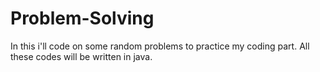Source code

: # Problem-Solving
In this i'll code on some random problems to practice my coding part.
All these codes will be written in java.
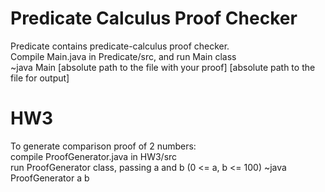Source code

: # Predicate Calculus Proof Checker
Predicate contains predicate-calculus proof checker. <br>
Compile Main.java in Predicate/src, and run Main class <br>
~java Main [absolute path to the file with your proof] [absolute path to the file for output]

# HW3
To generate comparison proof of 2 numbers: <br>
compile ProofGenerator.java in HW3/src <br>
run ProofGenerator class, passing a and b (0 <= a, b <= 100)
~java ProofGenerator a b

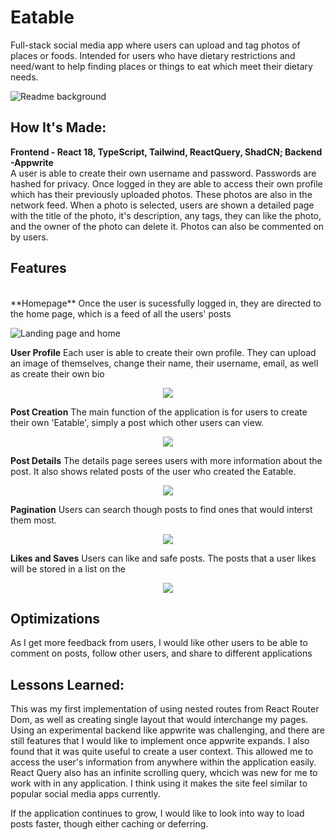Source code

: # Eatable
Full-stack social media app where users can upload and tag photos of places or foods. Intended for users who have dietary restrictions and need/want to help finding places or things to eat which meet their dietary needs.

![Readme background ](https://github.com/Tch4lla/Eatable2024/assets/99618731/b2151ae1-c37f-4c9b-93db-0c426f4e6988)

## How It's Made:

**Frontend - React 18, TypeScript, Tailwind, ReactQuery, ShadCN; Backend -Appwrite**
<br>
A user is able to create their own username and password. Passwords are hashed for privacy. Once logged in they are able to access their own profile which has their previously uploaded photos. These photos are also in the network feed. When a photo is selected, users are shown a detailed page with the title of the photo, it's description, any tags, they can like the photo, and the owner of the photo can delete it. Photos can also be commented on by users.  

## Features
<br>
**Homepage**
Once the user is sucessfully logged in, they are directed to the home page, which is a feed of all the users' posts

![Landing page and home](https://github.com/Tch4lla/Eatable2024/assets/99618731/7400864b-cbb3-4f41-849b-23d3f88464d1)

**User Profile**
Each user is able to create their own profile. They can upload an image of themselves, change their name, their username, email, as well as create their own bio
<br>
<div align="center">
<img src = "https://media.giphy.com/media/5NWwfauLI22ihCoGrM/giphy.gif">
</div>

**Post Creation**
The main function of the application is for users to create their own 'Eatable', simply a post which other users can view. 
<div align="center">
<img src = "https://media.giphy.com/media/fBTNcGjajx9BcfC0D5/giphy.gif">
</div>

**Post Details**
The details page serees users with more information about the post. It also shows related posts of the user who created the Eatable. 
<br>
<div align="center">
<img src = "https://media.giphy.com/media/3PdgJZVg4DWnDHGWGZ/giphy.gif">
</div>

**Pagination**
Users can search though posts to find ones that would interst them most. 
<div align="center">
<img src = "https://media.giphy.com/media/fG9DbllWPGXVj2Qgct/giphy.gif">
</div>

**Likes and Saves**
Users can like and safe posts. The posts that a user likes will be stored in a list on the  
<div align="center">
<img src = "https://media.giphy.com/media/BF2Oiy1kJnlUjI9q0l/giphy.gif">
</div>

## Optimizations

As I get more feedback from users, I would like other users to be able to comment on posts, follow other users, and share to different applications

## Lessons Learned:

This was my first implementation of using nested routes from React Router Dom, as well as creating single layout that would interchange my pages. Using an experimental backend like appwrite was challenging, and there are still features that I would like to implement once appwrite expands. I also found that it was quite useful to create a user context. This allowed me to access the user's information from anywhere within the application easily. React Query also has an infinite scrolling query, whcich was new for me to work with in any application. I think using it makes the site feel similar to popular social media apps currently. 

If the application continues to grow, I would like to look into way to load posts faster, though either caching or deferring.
--
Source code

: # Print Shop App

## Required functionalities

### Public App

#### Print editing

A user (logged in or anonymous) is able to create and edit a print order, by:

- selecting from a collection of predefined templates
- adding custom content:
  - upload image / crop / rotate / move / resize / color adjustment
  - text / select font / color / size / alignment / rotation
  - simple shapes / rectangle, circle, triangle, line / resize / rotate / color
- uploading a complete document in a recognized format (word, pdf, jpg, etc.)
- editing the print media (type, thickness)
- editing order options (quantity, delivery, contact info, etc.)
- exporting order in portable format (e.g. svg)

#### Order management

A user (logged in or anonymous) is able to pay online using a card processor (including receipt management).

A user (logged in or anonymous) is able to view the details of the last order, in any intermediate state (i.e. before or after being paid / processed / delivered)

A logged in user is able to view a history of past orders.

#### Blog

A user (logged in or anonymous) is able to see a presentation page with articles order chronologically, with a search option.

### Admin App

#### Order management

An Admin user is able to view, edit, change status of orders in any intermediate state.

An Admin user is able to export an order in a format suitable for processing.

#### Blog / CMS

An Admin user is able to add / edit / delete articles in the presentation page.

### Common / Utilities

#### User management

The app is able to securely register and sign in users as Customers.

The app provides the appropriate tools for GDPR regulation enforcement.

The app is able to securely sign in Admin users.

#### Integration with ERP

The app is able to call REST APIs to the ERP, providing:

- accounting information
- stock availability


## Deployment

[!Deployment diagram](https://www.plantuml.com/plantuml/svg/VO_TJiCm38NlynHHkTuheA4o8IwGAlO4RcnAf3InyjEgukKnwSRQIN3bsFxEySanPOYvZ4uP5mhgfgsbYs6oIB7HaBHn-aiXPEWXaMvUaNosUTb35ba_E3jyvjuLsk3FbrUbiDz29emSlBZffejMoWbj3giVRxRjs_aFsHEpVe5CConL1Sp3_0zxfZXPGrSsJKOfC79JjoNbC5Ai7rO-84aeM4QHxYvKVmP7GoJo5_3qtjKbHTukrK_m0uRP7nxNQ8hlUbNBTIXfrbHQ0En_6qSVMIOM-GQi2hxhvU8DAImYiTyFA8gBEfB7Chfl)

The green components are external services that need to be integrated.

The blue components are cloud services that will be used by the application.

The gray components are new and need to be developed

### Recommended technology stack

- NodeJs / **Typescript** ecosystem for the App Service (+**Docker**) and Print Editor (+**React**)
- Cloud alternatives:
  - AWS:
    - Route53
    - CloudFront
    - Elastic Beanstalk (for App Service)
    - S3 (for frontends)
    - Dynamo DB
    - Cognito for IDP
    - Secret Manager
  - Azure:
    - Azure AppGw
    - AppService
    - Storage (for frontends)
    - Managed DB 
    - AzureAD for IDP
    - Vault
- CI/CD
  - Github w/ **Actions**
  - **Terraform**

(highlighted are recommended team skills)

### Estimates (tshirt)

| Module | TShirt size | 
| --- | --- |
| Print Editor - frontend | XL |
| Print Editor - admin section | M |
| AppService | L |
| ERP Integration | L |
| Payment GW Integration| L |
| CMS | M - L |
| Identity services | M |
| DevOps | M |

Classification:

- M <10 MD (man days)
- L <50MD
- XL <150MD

### YOUR INSTRUCTIONS
Write out exactly the lines above from the line with "The green components" through the line with "- CloudFront", both of them included, and leave out all other lines.

### SOLUTION BELOW
The green components are external services that need to be integrated.

The blue components are cloud services that will be used by the application.

The gray components are new and need to be developed

### Recommended technology stack

- NodeJs / **Typescript** ecosystem for the App Service (+**Docker**) and Print Editor (+**React**)
- Cloud alternatives:
  - AWS:
    - Route53
    - CloudFront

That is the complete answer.